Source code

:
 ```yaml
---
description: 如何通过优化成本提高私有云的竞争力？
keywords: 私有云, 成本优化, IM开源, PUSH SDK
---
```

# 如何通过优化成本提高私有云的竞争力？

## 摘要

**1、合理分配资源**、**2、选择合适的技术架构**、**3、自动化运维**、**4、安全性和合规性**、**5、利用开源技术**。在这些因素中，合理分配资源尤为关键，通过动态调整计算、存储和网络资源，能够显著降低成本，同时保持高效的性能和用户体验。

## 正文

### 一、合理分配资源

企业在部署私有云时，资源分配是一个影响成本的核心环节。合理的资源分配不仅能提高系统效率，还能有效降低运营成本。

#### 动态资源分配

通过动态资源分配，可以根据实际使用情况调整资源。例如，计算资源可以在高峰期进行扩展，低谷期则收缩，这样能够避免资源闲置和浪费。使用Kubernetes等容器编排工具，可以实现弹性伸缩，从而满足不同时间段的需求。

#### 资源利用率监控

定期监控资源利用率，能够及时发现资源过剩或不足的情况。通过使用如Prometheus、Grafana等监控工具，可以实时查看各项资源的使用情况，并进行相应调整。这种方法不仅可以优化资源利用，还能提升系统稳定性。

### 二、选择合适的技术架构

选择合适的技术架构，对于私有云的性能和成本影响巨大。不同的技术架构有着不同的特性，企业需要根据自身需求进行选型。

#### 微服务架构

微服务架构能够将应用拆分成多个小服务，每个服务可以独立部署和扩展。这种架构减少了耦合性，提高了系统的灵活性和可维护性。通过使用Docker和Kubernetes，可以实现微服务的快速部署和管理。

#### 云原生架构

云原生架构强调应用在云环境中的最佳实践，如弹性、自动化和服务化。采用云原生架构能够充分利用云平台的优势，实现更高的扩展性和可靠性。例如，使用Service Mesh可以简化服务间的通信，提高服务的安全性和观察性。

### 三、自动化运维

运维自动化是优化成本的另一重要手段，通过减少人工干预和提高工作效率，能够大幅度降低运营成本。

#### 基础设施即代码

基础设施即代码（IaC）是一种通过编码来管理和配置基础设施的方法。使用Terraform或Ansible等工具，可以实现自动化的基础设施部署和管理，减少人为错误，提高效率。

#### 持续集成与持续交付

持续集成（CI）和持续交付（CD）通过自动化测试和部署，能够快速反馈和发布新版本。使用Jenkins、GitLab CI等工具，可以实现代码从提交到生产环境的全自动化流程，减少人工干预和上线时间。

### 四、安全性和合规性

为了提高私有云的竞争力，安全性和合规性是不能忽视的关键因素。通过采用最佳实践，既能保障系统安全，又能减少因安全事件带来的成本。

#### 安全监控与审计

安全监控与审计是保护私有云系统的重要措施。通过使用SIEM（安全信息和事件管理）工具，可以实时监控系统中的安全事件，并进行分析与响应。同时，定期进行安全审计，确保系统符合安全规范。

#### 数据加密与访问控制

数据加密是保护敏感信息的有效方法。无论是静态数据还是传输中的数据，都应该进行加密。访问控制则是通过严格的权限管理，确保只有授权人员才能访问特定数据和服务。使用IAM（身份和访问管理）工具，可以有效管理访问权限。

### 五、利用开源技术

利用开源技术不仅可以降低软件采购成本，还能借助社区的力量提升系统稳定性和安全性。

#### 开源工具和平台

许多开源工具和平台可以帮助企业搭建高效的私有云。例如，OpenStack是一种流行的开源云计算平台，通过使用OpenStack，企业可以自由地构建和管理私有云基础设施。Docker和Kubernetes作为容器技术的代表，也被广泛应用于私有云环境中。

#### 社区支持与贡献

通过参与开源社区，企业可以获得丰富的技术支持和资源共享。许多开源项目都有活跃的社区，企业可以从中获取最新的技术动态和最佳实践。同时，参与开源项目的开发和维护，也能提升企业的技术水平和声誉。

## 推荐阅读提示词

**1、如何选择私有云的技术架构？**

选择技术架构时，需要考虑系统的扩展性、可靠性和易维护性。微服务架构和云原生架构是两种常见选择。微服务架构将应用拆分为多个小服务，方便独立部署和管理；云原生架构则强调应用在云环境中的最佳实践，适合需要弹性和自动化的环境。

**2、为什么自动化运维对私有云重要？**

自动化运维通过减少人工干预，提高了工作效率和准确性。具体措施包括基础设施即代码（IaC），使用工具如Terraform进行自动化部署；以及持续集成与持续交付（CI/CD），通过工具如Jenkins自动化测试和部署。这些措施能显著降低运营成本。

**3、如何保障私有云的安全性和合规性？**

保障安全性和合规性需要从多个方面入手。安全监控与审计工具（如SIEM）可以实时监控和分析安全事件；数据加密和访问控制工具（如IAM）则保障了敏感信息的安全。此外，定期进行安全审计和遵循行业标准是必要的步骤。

==============================

## Problem requirements
From the line that contains "### 二、选择合适的技术架构" through the end of the records above, print every line exactly and nothing else.

## Answer to this problem
### 二、选择合适的技术架构

选择合适的技术架构，对于私有云的性能和成本影响巨大。不同的技术架构有着不同的特性，企业需要根据自身需求进行选型。

#### 微服务架构

微服务架构能够将应用拆分成多个小服务，每个服务可以独立部署和扩展。这种架构减少了耦合性，提高了系统的灵活性和可维护性。通过使用Docker和Kubernetes，可以实现微服务的快速部署和管理。

#### 云原生架构

云原生架构强调应用在云环境中的最佳实践，如弹性、自动化和服务化。采用云原生架构能够充分利用云平台的优势，实现更高的扩展性和可靠性。例如，使用Service Mesh可以简化服务间的通信，提高服务的安全性和观察性。

### 三、自动化运维

运维自动化是优化成本的另一重要手段，通过减少人工干预和提高工作效率，能够大幅度降低运营成本。

#### 基础设施即代码

基础设施即代码（IaC）是一种通过编码来管理和配置基础设施的方法。使用Terraform或Ansible等工具，可以实现自动化的基础设施部署和管理，减少人为错误，提高效率。

#### 持续集成与持续交付

持续集成（CI）和持续交付（CD）通过自动化测试和部署，能够快速反馈和发布新版本。使用Jenkins、GitLab CI等工具，可以实现代码从提交到生产环境的全自动化流程，减少人工干预和上线时间。

### 四、安全性和合规性

为了提高私有云的竞争力，安全性和合规性是不能忽视的关键因素。通过采用最佳实践，既能保障系统安全，又能减少因安全事件带来的成本。

#### 安全监控与审计

安全监控与审计是保护私有云系统的重要措施。通过使用SIEM（安全信息和事件管理）工具，可以实时监控系统中的安全事件，并进行分析与响应。同时，定期进行安全审计，确保系统符合安全规范。

#### 数据加密与访问控制

数据加密是保护敏感信息的有效方法。无论是静态数据还是传输中的数据，都应该进行加密。访问控制则是通过严格的权限管理，确保只有授权人员才能访问特定数据和服务。使用IAM（身份和访问管理）工具，可以有效管理访问权限。

### 五、利用开源技术

利用开源技术不仅可以降低软件采购成本，还能借助社区的力量提升系统稳定性和安全性。

#### 开源工具和平台

许多开源工具和平台可以帮助企业搭建高效的私有云。例如，OpenStack是一种流行的开源云计算平台，通过使用OpenStack，企业可以自由地构建和管理私有云基础设施。Docker和Kubernetes作为容器技术的代表，也被广泛应用于私有云环境中。

#### 社区支持与贡献

通过参与开源社区，企业可以获得丰富的技术支持和资源共享。许多开源项目都有活跃的社区，企业可以从中获取最新的技术动态和最佳实践。同时，参与开源项目的开发和维护，也能提升企业的技术水平和声誉。

## 推荐阅读提示词

**1、如何选择私有云的技术架构？**

选择技术架构时，需要考虑系统的扩展性、可靠性和易维护性。微服务架构和云原生架构是两种常见选择。微服务架构将应用拆分为多个小服务，方便独立部署和管理；云原生架构则强调应用在云环境中的最佳实践，适合需要弹性和自动化的环境。

**2、为什么自动化运维对私有云重要？**

自动化运维通过减少人工干预，提高了工作效率和准确性。具体措施包括基础设施即代码（IaC），使用工具如Terraform进行自动化部署；以及持续集成与持续交付（CI/CD），通过工具如Jenkins自动化测试和部署。这些措施能显著降低运营成本。

**3、如何保障私有云的安全性和合规性？**

保障安全性和合规性需要从多个方面入手。安全监控与审计工具（如SIEM）可以实时监控和分析安全事件；数据加密和访问控制工具（如IAM）则保障了敏感信息的安全。此外，定期进行安全审计和遵循行业标准是必要的步骤。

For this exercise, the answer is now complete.